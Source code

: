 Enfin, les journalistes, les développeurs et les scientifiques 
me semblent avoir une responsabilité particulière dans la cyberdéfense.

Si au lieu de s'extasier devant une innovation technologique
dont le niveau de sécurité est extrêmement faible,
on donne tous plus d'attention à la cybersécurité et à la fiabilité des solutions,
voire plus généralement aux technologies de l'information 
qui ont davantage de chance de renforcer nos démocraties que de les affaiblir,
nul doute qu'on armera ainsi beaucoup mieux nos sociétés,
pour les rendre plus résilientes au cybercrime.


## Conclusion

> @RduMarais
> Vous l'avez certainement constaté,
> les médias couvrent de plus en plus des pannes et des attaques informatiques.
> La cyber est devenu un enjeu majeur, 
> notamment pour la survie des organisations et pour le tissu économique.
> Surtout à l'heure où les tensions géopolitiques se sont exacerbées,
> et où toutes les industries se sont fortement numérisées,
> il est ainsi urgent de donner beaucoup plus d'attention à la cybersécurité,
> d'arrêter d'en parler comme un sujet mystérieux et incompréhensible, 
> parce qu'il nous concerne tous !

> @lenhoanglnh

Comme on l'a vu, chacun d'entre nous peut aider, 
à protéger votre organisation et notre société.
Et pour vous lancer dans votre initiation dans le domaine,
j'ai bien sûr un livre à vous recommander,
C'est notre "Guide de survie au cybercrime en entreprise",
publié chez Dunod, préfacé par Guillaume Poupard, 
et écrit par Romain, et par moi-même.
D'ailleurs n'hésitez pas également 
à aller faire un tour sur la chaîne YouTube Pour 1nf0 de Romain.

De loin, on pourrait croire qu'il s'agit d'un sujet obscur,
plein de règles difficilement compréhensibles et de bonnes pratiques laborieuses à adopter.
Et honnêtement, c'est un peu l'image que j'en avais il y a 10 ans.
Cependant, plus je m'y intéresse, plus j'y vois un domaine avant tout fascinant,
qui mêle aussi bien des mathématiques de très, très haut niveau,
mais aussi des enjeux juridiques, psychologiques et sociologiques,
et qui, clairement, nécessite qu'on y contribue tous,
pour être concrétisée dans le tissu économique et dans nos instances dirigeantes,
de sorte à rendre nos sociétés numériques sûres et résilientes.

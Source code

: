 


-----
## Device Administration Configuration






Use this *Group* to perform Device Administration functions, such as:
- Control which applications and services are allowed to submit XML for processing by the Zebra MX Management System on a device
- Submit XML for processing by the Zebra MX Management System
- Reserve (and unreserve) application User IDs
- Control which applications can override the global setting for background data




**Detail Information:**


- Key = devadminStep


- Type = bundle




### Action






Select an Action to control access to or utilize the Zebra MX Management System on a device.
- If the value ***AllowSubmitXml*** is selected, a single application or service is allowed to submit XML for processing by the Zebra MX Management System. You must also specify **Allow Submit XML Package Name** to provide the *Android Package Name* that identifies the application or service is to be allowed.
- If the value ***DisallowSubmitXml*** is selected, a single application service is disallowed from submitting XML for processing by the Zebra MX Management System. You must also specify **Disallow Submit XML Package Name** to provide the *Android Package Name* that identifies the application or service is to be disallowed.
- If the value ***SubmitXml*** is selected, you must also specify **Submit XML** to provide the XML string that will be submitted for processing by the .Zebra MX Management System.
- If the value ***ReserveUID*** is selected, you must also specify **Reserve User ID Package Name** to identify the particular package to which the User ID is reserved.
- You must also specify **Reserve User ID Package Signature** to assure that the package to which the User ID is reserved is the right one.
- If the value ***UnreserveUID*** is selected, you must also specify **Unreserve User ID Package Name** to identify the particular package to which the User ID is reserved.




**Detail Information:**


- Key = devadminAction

********************

**Exercise objective:**
Could you show every line of the listing that holds the string "résilientes"?

**Response to the exercise:**
pour les rendre plus résilientes au cybercrime.
de sorte à rendre nos sociétés numériques sûres et résilientes.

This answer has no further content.